I don't think it is.

For any portfolio the return is a (suitably) weighted average of the returns of the constituent assets, irrespective of diversification.

Now, diversified portfolios arise precisely because maximizing return is not the only criterion by which investors make their investment decisions. So, in the specific case of investors with diversified portfolios, it is not only maximising the portfolio return that they're interested in.

The focus on share value (and return) comes from

(2) Running a corporation in the interests of its shareholders, commonly described as "maximising shareholder value", and this is generally taken to mean maximising the value of the shares.
The value of a stock to an investor may or may not come from its return. For those few with large stakes in it it appears to at first sight, but if their holdings are too large to liquidate quickly, they are "married" to the company for a longer period of time than the average investor, and so have an interest not just in maximising the immediate return to their investment, but in ensuring the continued health of the company for some period of time. For the large majority of investors with small holdings, those are presumably for diversification purposes, and for these minimising risk is as important as maximising return.

So it would appear that the identification of shareholder value with stock price is the weak link of the whole argument, and indeed I would say it's just a specious argument by ideologues bent on justifying notorious excesses by pseudoscientific use of economic arguments.

Where does this argument actually come from? Thomas Friedman?

Those whom the Gods wish to destroy They first make mad. -- Euripides

by Migeru (migeru at eurotrib dot com) on Sat Dec 23rd, 2006 at 01:33:16 PM EST
Indeed. I've updated the diary to read
(2) Running a corporation in the interests of its shareholders, commonly described as "maximising shareholder value", and this is generally taken to mean (at least to a good approximation) maximising the value of the shares.
....
(6) For a corporation to serve the financial interests of shareholders holding well-diversified portfolios, "maximising shareholder value" entails maximising the (suitably weighted) share values of the corporations in their portfolios. (This isn't exactly correct, since investors value not just the "share value", but its effect on portfolio-level risk, etc., but it is a good approximation and can serve as shorthand.)
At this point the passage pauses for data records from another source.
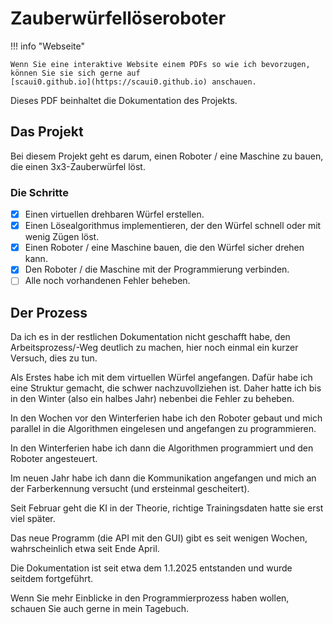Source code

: # Zauberwürfellöseroboter

!!! info "Webseite"
    
    Wenn Sie eine interaktive Website einem PDFs so wie ich bevorzugen, können Sie sie sich gerne auf 
    [scaui0.github.io](https://scaui0.github.io) anschauen.

Dieses PDF beinhaltet die Dokumentation des Projekts.

## Das Projekt

Bei diesem Projekt geht es darum, einen Roboter / eine Maschine zu bauen, die einen 3x3-Zauberwürfel löst.

### Die Schritte

* [x] Einen virtuellen drehbaren Würfel erstellen.
* [x] Einen Lösealgorithmus implementieren, der den Würfel schnell oder mit wenig Zügen löst.
* [x] Einen Roboter / eine Maschine bauen, die den Würfel sicher drehen kann.
* [x] Den Roboter / die Maschine mit der Programmierung verbinden.
* [ ] Alle noch vorhandenen Fehler beheben.

## Der Prozess

Da ich es in der restlichen Dokumentation nicht geschafft habe, den Arbeitsprozess/-Weg deutlich zu machen, hier noch 
einmal ein kurzer Versuch, dies zu tun.

Als Erstes habe ich mit dem virtuellen Würfel angefangen. Dafür habe ich eine Struktur gemacht, die schwer 
nachzuvollziehen ist. Daher hatte ich bis in den Winter (also ein halbes Jahr) nebenbei die Fehler zu beheben.

In den Wochen vor den Winterferien habe ich den Roboter gebaut und mich parallel in die Algorithmen eingelesen und 
angefangen zu programmieren.

In den Winterferien habe ich dann die Algorithmen programmiert und den Roboter angesteuert.

Im neuen Jahr habe ich dann die Kommunikation angefangen und mich an der Farberkennung versucht (und ersteinmal
gescheitert).

Seit Februar geht die KI in der Theorie, richtige Trainingsdaten hatte sie erst viel später.

Das neue Programm (die API mit den GUI) gibt es seit wenigen Wochen, wahrscheinlich etwa seit Ende April.

Die Dokumentation ist seit etwa dem 1.1.2025 entstanden und wurde seitdem fortgeführt.

Wenn Sie mehr Einblicke in den Programmierprozess haben wollen, schauen Sie auch gerne in mein Tagebuch.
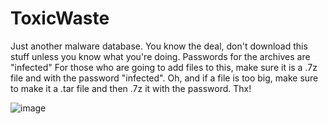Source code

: # ToxicWaste
Just another malware database.
You know the deal, don't download this stuff unless you know what you're doing.
Passwords for the archives are "infected"
For those who are going to add files to this, make sure it is a .7z file and with the password "infected". Oh, and if a file is too big, make sure to make it a .tar file and then .7z it with the password. Thx!


![image](https://github.com/user-attachments/assets/d2d692a7-77e8-4b38-94fc-6955e30548b8)
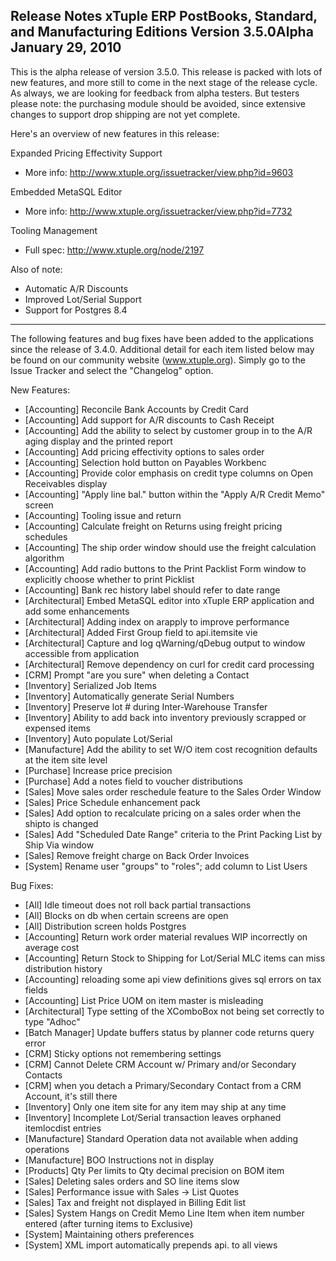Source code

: Release Notes
xTuple ERP
PostBooks, Standard, and Manufacturing Editions
Version 3.5.0Alpha
January 29, 2010
----------------------------------

This is the alpha release of version 3.5.0. This release is
packed with lots of new features, and more still to come in the
next stage of the release cycle. As always, we are looking for
feedback from alpha testers. But testers please note: the
purchasing module should be avoided, since extensive changes to
support drop shipping are not yet complete.

Here's an overview of new features in this release:

Expanded Pricing Effectivity Support
  * More info: http://www.xtuple.org/issuetracker/view.php?id=9603

Embedded MetaSQL Editor
  * More info: http://www.xtuple.org/issuetracker/view.php?id=7732

Tooling Management
  * Full spec: http://www.xtuple.org/node/2197

Also of note:
  * Automatic A/R Discounts
  * Improved Lot/Serial Support
  * Support for Postgres 8.4

----------------------------------

The following features and bug fixes have been added to the
applications since the release of 3.4.0. Additional detail for each
item listed below may be found on our community website
(www.xtuple.org). Simply go to the Issue Tracker and select the
"Changelog" option.


New Features:

* [Accounting] Reconcile Bank Accounts by Credit Card
* [Accounting] Add support for A/R discounts to Cash Receipt
* [Accounting] Add the ability to select by customer group in to
the A/R aging display and the printed report
* [Accounting] Add pricing effectivity options to sales order
* [Accounting] Selection hold button on Payables Workbenc
* [Accounting] Provide color emphasis on credit type columns on
Open Receivables display
* [Accounting] "Apply line bal." button within the "Apply A/R
Credit Memo" screen
* [Accounting] Tooling issue and return
* [Accounting] Calculate freight on Returns using freight
pricing schedules
* [Accounting] The ship order window should use the freight
calculation algorithm
* [Accounting] Add radio buttons to the Print Packlist Form
window to explicitly choose whether to print Picklist
* [Accounting] Bank rec history label should refer to date
range
* [Architectural] Embed MetaSQL editor into xTuple ERP
application and add some enhancements
* [Architectural] Adding index on arapply to improve
performance
* [Architectural] Added First Group field to api.itemsite vie
* [Architectural] Capture and log qWarning/qDebug output to
window accessible from application
* [Architectural] Remove dependency on curl for credit card
processing
* [CRM] Prompt "are you sure" when deleting a Contact
* [Inventory] Serialized Job Items
* [Inventory] Automatically generate Serial Numbers
* [Inventory] Preserve lot # during Inter-Warehouse Transfer
* [Inventory] Ability to add back into inventory previously
scrapped or expensed items
* [Inventory] Auto populate Lot/Serial
* [Manufacture] Add the ability to set W/O item cost recognition
defaults at the item site level
* [Purchase] Increase price precision
* [Purchase] Add a notes field to voucher distributions
* [Sales] Move sales order reschedule feature to the Sales Order
Window
* [Sales] Price Schedule enhancement pack
* [Sales] Add option to recalculate pricing on a sales order
when the shipto is changed
* [Sales] Add "Scheduled Date Range" criteria to the Print
Packing List by Ship Via window
* [Sales] Remove freight charge on Back Order Invoices
* [System] Rename user "groups" to "roles"; add column to List
Users

Bug Fixes:

* [All] Idle timeout does not roll back partial transactions
* [All] Blocks on db when certain screens are open
* [All] Distribution screen holds Postgres
* [Accounting] Return work order material revalues WIP
incorrectly on average cost
* [Accounting] Return Stock to Shipping for Lot/Serial MLC
items can miss distribution history
* [Accounting] reloading some api view definitions gives sql
errors on tax fields
* [Accounting] List Price UOM on item master is misleading
* [Architectural] Type setting of the XComboBox not being set
correctly to type "Adhoc"
* [Batch Manager] Update buffers status by planner code returns
query error
* [CRM] Sticky options not remembering settings
* [CRM] Cannot Delete CRM Account w/ Primary and/or Secondary
Contacts
* [CRM] when you detach a Primary/Secondary Contact from a CRM
Account, it's still there
* [Inventory] Only one item site for any item may ship at any
time
* [Inventory] Incomplete Lot/Serial transaction leaves orphaned
itemlocdist entries
* [Manufacture] Standard Operation data not available when
adding operations
* [Manufacture] BOO Instructions not in display
* [Products] Qty Per limits to Qty decimal precision on BOM
item
* [Sales] Deleting sales orders and SO line items slow
* [Sales] Performance issue with Sales -> List Quotes
* [Sales] Tax and freight not displayed in Billing Edit list
* [Sales] System Hangs on Credit Memo Line Item when item
number entered (after turning items to Exclusive)
* [System] Maintaining others preferences
* [System] XML import automatically prepends api. to all views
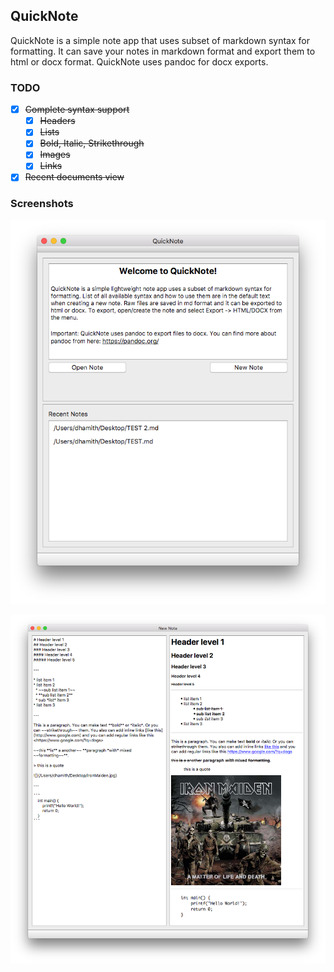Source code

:## QuickNote


QuickNote is a simple note app that uses subset of markdown syntax for formatting. It can save your notes in markdown format and export them to html or docx format. QuickNote uses pandoc for docx exports.

### TODO

- [x] ~~Complete syntax support~~
  - [x] ~~Headers~~
  - [x] ~~Lists~~
  - [x] ~~Bold, Italic, Strikethrough~~
  - [x] ~~Images~~
  - [x] ~~Links~~ 
- [x] ~~Recent documents view~~

### Screenshots


![](screenshots/MainWindow.png)

![](screenshots/NewNoteWindow.png)
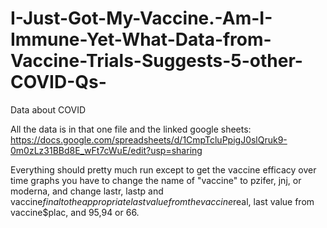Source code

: # I-Just-Got-My-Vaccine.-Am-I-Immune-Yet-What-Data-from-Vaccine-Trials-Suggests-5-other-COVID-Qs-
Data about COVID


All the data is in that one file and the linked google sheets: https://docs.google.com/spreadsheets/d/1CmpTcluPpigJ0slQruk9-0m0zLz31BBd8E_wFt7cWuE/edit?usp=sharing

Everything should pretty much run except to get the vaccine efficacy over time graphs you have to change the
name of "vaccine" to pzifer, jnj, or moderna, and change lastr, lastp and vaccine$final to the
appropriate last value from the vaccine$real, last value from vaccine$plac, and 95,94 or 66. 
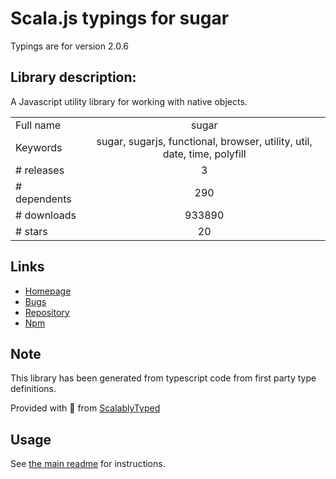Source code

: 
# Scala.js typings for sugar

Typings are for version 2.0.6

## Library description:
A Javascript utility library for working with native objects.

|                    |                 |
| ------------------ | :-------------: |
| Full name          | sugar |
| Keywords           | sugar, sugarjs, functional, browser, utility, util, date, time, polyfill |
| # releases         | 3 |
| # dependents       | 290 |
| # downloads        | 933890 |
| # stars            | 20 |

## Links
- [Homepage](https://sugarjs.com/)
- [Bugs](https://github.com/andrewplummer/Sugar/issues)
- [Repository](https://github.com/andrewplummer/Sugar)
- [Npm](https://www.npmjs.com/package/sugar)
    


## Note
This library has been generated from typescript code from first party type definitions.

Provided with :purple_heart: from [ScalablyTyped](https://github.com/oyvindberg/ScalablyTyped)

## Usage
See [the main readme](../../readme.md) for instructions.


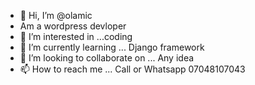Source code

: - 👋 Hi, I’m @olamic
- Am a wordpress devloper
- 👀 I’m interested in ...coding 
- 🌱 I’m currently learning ... Django framework
- 💞️ I’m looking to collaborate on ... Any idea
- 📫 How to reach me ... Call or Whatsapp 07048107043

<!---
olamic/olamic is a ✨ special ✨ repository because its `README.md` (this file) appears on your GitHub profile.
You can click the Preview link to take a look at your changes.
--->
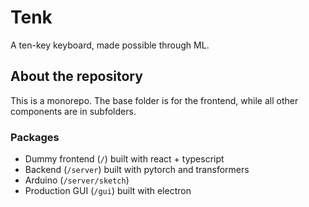 # Tenk

A ten-key keyboard, made possible through ML.

## About the repository

This is a monorepo. The base folder is for the frontend, while all other components are in subfolders.

### Packages

- Dummy frontend (`/`) built with react + typescript
- Backend (`/server`) built with pytorch and transformers
- Arduino (`/server/sketch`)
- Production GUI (`/gui`) built with electron
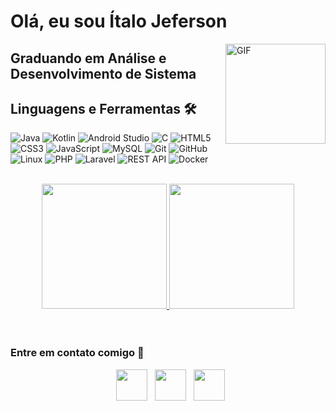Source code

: # Olá, eu sou Ítalo Jeferson 

<img align="right" alt="GIF" height="160px" src="https://media.giphy.com/media/du3J3cXyzhj75IOgvA/giphy.gif" />

## Graduando em Análise e Desenvolvimento de Sistema

## Linguagens e Ferramentas 🛠 

![Java](http://img.shields.io/badge/-Java-5B4638?style=flat-square&logo=java&logoColor=ffffff)
![Kotlin](http://img.shields.io/badge/-Kotlin-0095D5?style=flat-square&logo=kotlin&logoColor=ffffff)
![Android Studio](http://img.shields.io/badge/-Android%20Studio-3DDC84?style=flat-square&logo=android-studio&logoColor=ffffff)
![C](http://img.shields.io/badge/-C-A8B9CC?style=flat-square&logo=c&logoColor=ffffff)
![HTML5](https://img.shields.io/badge/-HTML5-%23E44D27?style=flat-square&logo=html5&logoColor=ffffff)
![CSS3](https://img.shields.io/badge/-CSS3-%231572B6?style=flat-square&logo=css3)
![JavaScript](https://img.shields.io/badge/-JavaScript-%23F7DF1E?style=flat-square&logo=javascript&logoColor=000000)
![MySQL](https://img.shields.io/badge/MySQL-00000F?style=flat-square&logo=MySQL)
![Git](https://img.shields.io/badge/-Git-%23F05032?style=flat-square&logo=git&logoColor=%23ffffff)
![GitHub](https://img.shields.io/badge/-GitHub-181717?style=flat-square&logo=github)
![Linux](http://img.shields.io/badge/-Linux-FCC624?style=flat-square&logo=linux&logoColor=000000)
![PHP](https://img.shields.io/badge/-PHP-777BB4?style=flat-square&logo=php&logoColor=ffffff)
![Laravel](https://img.shields.io/badge/-Laravel-FF2D20?style=flat-square&logo=laravel&logoColor=ffffff)
![REST API](https://img.shields.io/badge/-REST%20API-4EA94B?style=flat-square&logo=rest&logoColor=ffffff)
![Docker](https://img.shields.io/badge/-Docker-2496ED?style=flat-square&logo=docker&logoColor=ffffff)

<br/>

<div align="center">
  <a href="https://github.com/ItaloSixx">
    <img height="200em" src="https://github-readme-stats.vercel.app/api?username=ItaloSixx&show_icons=true&theme=transparent" style="display: inline-block;"/>
  </a>
  <a href="https://github.com/ItaloSixx">
    <img height="200em" src="https://github-readme-stats.vercel.app/api/top-langs/?username=ItaloSixx&layout=donut&theme=transparent" style="display: inline-block;"/>
  </a>
</div>

<br/>


<br/>

### Entre em contato comigo 📝

<p align="center">
&nbsp; <a href="https://www.instagram.com/italo6s" target="_blank" rel="noopener noreferrer"><img src="https://img.icons8.com/plasticine/100/000000/instagram-new.png" width="50" /></a>  
&nbsp; <a href="https://www.linkedin.com/in/italo-jeferson-32778726b/" target="_blank" rel="noopener noreferrer"><img src="https://img.icons8.com/plasticine/100/000000/linkedin.png" width="50" /></a>
&nbsp; <a href="mailto:italojefer55@gmail.com" target="_blank" rel="noopener noreferrer"><img src="https://img.icons8.com/plasticine/100/000000/gmail.png"  width="50" /></a>
</p>
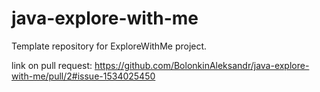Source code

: # java-explore-with-me

Template repository for ExploreWithMe project.


link on pull request:
https://github.com/BolonkinAleksandr/java-explore-with-me/pull/2#issue-1534025450
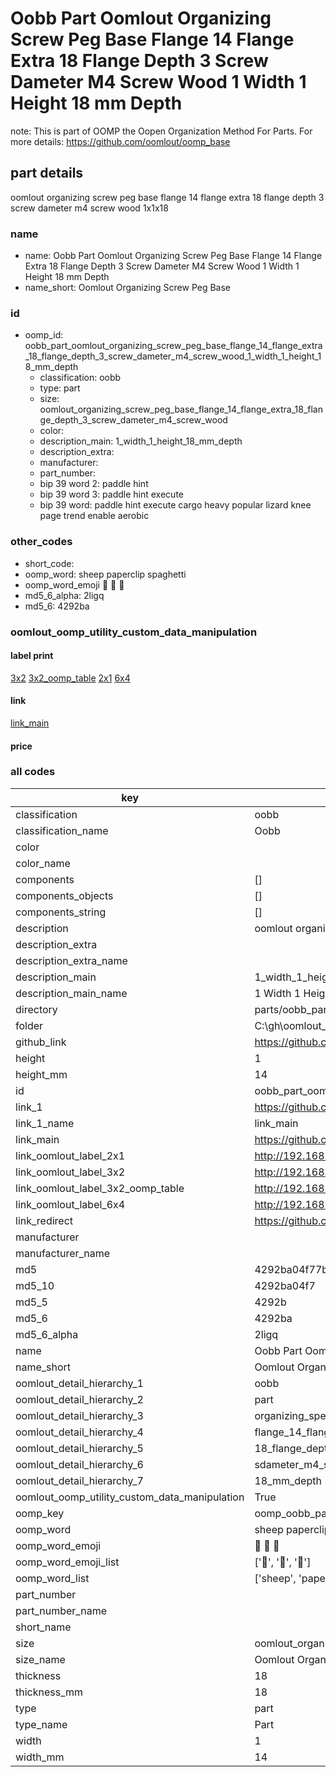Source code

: # Oobb Part Oomlout Organizing Screw Peg Base Flange 14 Flange Extra 18 Flange Depth 3 Screw Dameter M4 Screw Wood 1 Width 1 Height 18 mm Depth  

note: This is part of OOMP the Oopen Organization Method For Parts. For more details: https://github.com/oomlout/oomp_base

##  part details
  



oomlout organizing screw peg base flange 14 flange extra 18 flange depth 3 screw dameter m4 screw wood 1x1x18



### name
* name: Oobb Part Oomlout Organizing Screw Peg Base Flange 14 Flange Extra 18 Flange Depth 3 Screw Dameter M4 Screw Wood 1 Width 1 Height 18 mm Depth
* name_short: Oomlout Organizing Screw Peg Base
### id
* oomp_id: oobb_part_oomlout_organizing_screw_peg_base_flange_14_flange_extra_18_flange_depth_3_screw_dameter_m4_screw_wood_1_width_1_height_18_mm_depth
  * classification: oobb
  * type: part
  * size: oomlout_organizing_screw_peg_base_flange_14_flange_extra_18_flange_depth_3_screw_dameter_m4_screw_wood
  * color: 
  * description_main: 1_width_1_height_18_mm_depth
  * description_extra: 
  * manufacturer: 
  * part_number: 
  * bip 39 word 2: paddle hint
  * bip 39 word 3: paddle hint execute
  * bip 39 word: paddle hint execute cargo heavy popular lizard knee page trend enable aerobic

### other_codes
* short_code: 
* oomp_word: sheep paperclip spaghetti
* oomp_word_emoji :sheep: :paperclip: :spaghetti:
* md5_6_alpha: 2ligq
* md5_6: 4292ba






### oomlout_oomp_utility_custom_data_manipulation
#### label print
[3x2](http://192.168.1.245:1112/?label=oomp%202ligq)
[3x2_oomp_table](http://192.168.1.108:1112/?label=oomp%202ligq)
[2x1](http://192.168.1.242:1112/?label=oomp%202ligq)
[6x4](http://192.168.1.55:1112/?label=oomp%202ligq)    

#### link

[link_main](https://github.com/oomlout/oomlout_oobb_version_4_generated_parts/tree/main/navigation_oomp/oobb/part/oomlout_organizing_screw_peg_base_flange_14_flange_extra_18_flange_depth_3_screw_dameter_m4_screw_wood/1_width_1_height_18_mm_depth/part)                              

#### price







### all codes 
| key | value |  
| --- | --- |  
| classification | oobb |  
| classification_name | Oobb |  
| color |  |  
| color_name |  |  
| components | [] |  
| components_objects | [] |  
| components_string | [] |  
| description | oomlout organizing screw peg base flange 14 flange extra 18 flange depth 3 screw dameter m4 screw wood 1x1x18 |  
| description_extra |  |  
| description_extra_name |  |  
| description_main | 1_width_1_height_18_mm_depth |  
| description_main_name | 1 Width 1 Height 18 mm Depth |  
| directory | parts/oobb_part_oomlout_organizing_screw_peg_base_flange_14_flange_extra_18_flange_depth_3_screw_dameter_m4_screw_wood_1_width_1_height_18_mm_depth |  
| folder | C:\gh\oomlout_oobb_version_4_generated_parts\parts\oobb_part_oomlout_organizing_screw_peg_base_flange_14_flange_extra_18_flange_depth_3_screw_dameter_m4_screw_wood_1_width_1_height_18_mm_depth |  
| github_link | https://github.com/oomlout/oomlout_oomp_part_src/tree/main/parts/oobb_part_oomlout_organizing_screw_peg_base_flange_14_flange_extra_18_flange_depth_3_screw_dameter_m4_screw_wood_1_width_1_height_18_mm_depth |  
| height | 1 |  
| height_mm | 14 |  
| id | oobb_part_oomlout_organizing_screw_peg_base_flange_14_flange_extra_18_flange_depth_3_screw_dameter_m4_screw_wood_1_width_1_height_18_mm_depth |  
| link_1 | https://github.com/oomlout/oomlout_oobb_version_4_generated_parts/tree/main/navigation_oomp/oobb/part/oomlout_organizing_screw_peg_base_flange_14_flange_extra_18_flange_depth_3_screw_dameter_m4_screw_wood/1_width_1_height_18_mm_depth/part |  
| link_1_name | link_main |  
| link_main | https://github.com/oomlout/oomlout_oobb_version_4_generated_parts/tree/main/navigation_oomp/oobb/part/oomlout_organizing_screw_peg_base_flange_14_flange_extra_18_flange_depth_3_screw_dameter_m4_screw_wood/1_width_1_height_18_mm_depth/part |  
| link_oomlout_label_2x1 | http://192.168.1.242:1112/?label=oomp%202ligq |  
| link_oomlout_label_3x2 | http://192.168.1.245:1112/?label=oomp%202ligq |  
| link_oomlout_label_3x2_oomp_table | http://192.168.1.108:1112/?label=oomp%202ligq |  
| link_oomlout_label_6x4 | http://192.168.1.55:1112/?label=oomp%202ligq |  
| link_redirect | https://github.com/oomlout/oomlout_oobb_version_4_generated_parts/tree/main/parts/oobb_oomlout_organizing_screw_peg_base_flange_14_flange_extra_18_flange_depth_3_screw_dameter_m4_screw_wood_01_01_18 |  
| manufacturer |  |  
| manufacturer_name |  |  
| md5 | 4292ba04f77b905aa0b5322a9e5af4f6 |  
| md5_10 | 4292ba04f7 |  
| md5_5 | 4292b |  
| md5_6 | 4292ba |  
| md5_6_alpha | 2ligq |  
| name | Oobb Part Oomlout Organizing Screw Peg Base Flange 14 Flange Extra 18 Flange Depth 3 Screw Dameter M4 Screw Wood 1 Width 1 Height 18 mm Depth |  
| name_short | Oomlout Organizing Screw Peg Base |  
| oomlout_detail_hierarchy_1 | oobb |  
| oomlout_detail_hierarchy_2 | part |  
| oomlout_detail_hierarchy_3 | organizing_speg_base |  
| oomlout_detail_hierarchy_4 | flange_14_flange_extra |  
| oomlout_detail_hierarchy_5 | 18_flange_depth_3 |  
| oomlout_detail_hierarchy_6 | sdameter_m4_swood |  
| oomlout_detail_hierarchy_7 | 18_mm_depth |  
| oomlout_oomp_utility_custom_data_manipulation | True |  
| oomp_key | oomp_oobb_part_oomlout_organizing_screw_peg_base_flange_14_flange_extra_18_flange_depth_3_screw_dameter_m4_screw_wood_1_width_1_height_18_mm_depth |  
| oomp_word | sheep paperclip spaghetti |  
| oomp_word_emoji | :sheep: :paperclip: :spaghetti: |  
| oomp_word_emoji_list | [':sheep:', ':paperclip:', ':spaghetti:'] |  
| oomp_word_list | ['sheep', 'paperclip', 'spaghetti'] |  
| part_number |  |  
| part_number_name |  |  
| short_name |  |  
| size | oomlout_organizing_screw_peg_base_flange_14_flange_extra_18_flange_depth_3_screw_dameter_m4_screw_wood |  
| size_name | Oomlout Organizing Screw Peg Base Flange 14 Flange Extra 18 Flange Depth 3 Screw Dameter M4 Screw Wood |  
| thickness | 18 |  
| thickness_mm | 18 |  
| type | part |  
| type_name | Part |  
| width | 1 |  
| width_mm | 14 |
Regarding the origin of this interpretation of "shareholder value", I don't know, but the definitions in Wikipedia: Shareholder value suggest that it is widespread. Isn't it a good approximation for typical investors, provided that the price reflects the actual value of the company, rather than a confused or fraudulent valuation? (That is, absent the considerations I discuss.)

Note that my purpose is not to praise stock-value = stockholder-value, but to bury or at least dirty it.

Words and ideas I offer here may be used freely and without attribution.

by technopolitical on Sat Dec 23rd, 2006 at 07:16:55 PM EST
[ Parent ]
PN: the value of the shares is the value at a particular point in time. What people are interested in is the return rate, that is, the value of the shares with reference to at least two time points: when the shares were bought and now. So if "Shareholder value = share value" is to make any sense, "share value = share return".

The "best" way to increase the return rate of a company is a speculative bubble around it. As long as the investor gets off the bubble before it pops, he can get fantastic returns, and the returns are the larger the closer to the popping one gets. Sort of like playing blackjack with the timing of the bubble ;-)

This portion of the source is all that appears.